BHK21 cells transgenic for bacteriophage λ DNA do not detectably transcribe this DNA. An autoradiogram of an RNA (Northern) blotting experiment in which 30 μg of total RNA was electrophoresed on a 1% agarose gel containing 2.2 M formaldehyde is shown. Upon transfer of the RNA to a Qiagen Nylon-Plus membrane, the RNA was hybridized to ³²P-labeled λ DNA (a) or to the ³²P-labeled pBluescript-cloned serine proteinase gene from Syrian hamster (b). In this autoradiogram, RNA samples from only eight of the BHK21 cell lines transgenic for λ DNA were analyzed. When ³²P-labeled pSV2neo DNA was used as the hybridization probe, results similar to those in panel a were obtained (not shown).

FIG. 5

Increases in DNA methylation in the 5′-CCGG-3′ (HpaII [H]) and 5′-GCGC-3′ (HhaI [Hh]) sequences in the IAPI segments of five cloned BHK21 cell lines with integrated λ DNA in comparison to DNA from the non-λ-DNA-transgenic BHK21 cell lines. Experimental procedures were similar to those described in the legend to Fig. 3, except that ³²P-labeled IAPI DNA was used as the hybridization probe. The data for the BHK21-λ7 clone have been shown previously (15).
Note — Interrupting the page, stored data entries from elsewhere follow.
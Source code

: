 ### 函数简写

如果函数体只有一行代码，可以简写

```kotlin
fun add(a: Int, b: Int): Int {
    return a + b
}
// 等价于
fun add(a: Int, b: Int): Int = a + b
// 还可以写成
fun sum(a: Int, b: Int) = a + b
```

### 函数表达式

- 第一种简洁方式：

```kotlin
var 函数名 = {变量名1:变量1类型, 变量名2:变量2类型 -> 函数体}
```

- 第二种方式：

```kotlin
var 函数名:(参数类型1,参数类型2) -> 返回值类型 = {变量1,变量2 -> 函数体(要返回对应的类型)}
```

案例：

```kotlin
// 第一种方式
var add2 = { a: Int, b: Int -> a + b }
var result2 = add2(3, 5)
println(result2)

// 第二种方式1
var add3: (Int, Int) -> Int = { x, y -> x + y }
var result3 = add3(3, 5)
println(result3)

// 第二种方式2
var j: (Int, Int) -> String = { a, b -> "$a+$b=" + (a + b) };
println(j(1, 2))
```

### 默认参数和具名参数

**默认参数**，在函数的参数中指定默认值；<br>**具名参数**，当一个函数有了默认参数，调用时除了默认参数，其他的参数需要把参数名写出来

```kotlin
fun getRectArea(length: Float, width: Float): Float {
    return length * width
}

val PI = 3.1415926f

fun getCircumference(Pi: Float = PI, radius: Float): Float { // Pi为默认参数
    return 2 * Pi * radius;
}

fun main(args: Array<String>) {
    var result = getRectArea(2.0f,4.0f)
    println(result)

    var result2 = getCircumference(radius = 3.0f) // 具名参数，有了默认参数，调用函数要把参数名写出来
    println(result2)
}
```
The results of phosphorimager analyses are presented in Table 1.

FIG. 6

Methylation analyses of the IAPI segments in the BHK21 and T637 cell lines and in the λ DNA-transgenic clonal BHK21 cell lines BHK21-λ7 and BHK21-λ10 by using the bisulfite protocol of the genomic sequencing procedure. A map of subclone I in the IAP retrotransposon in hamster cells (25) is shown. The locations of the primers used in the amplification step of the genomic sequencing procedure following the bisulfite reaction with clonal DNAs are designated with horizontal arrows. Several segments were genomically sequenced. The data shown in Tables 2 and 3 were derived from the primer p3–p4-flanked subsegment of the IAPI region, which contains 28 5′-CG-3′ dinucleotide sequences (vertical lines), as published previously (25). For experimental details see the text and the footnotes to Tables 2, 3, and 4. HpaII (stars) and HhaI (circles) sites are indicated. Numbers refer to the published nucleotide sequence (25).

FIG. 7

Alterations in DNA methylation at 28 5′-CG-3′ sites in the p3–p4 segment (Fig. 6) of the IAPI retrotransposon sequence in the Ad12-transformed hamster cell line T637 and in two λ DNA-transgenic BHK21 hamster cell lines, BHK21-λ7 and -λ10. Experimental details are described in the text. The numbering of the 5′-CG-3′ dinucleotides corresponds to that in Fig. 6. During the genomic sequencing experiments, 123 DNA clones from the reference BHK21 cell line, 79 DNA clones from the Ad12-transformed T637 cell line, 58 DNA clones from the BHK21-λ7 cell line, and 73 DNA clones from the BHK21-λ10 cell line were sequenced. The percentage values represent the average of methylated 5′-CG-3′ dinucleotides at each site for DNA from each of the cell lines. In many of the clones, 5′-CG-3′ positions 23 to 27 were in a deleted segment as part of a naturally occurring polymorphism in this region compared to the published nucleotide sequence (25). Furthermore, 5′-CG-3′ positions 19 and 35 were altered to 5′-TG-3′ in many clones and were therefore omitted from this analysis.

FIG. 8

The IAPI segment methylation patterns obtained upon HpaII (5′-CCGG-3′) cleavage were identical in 66 nontransfected and 9 mock-transfected individual BHK21 cell clones and did not differ from those in DNA preparations from unselected, uncloned BHK21 cells. As examples, the IAPI DNA hybridization results with HpaII (H)-cleaved DNAs from unselected BHK21 cells and from 16 individual BHK21 cell clones are shown. M, MspI control pattern.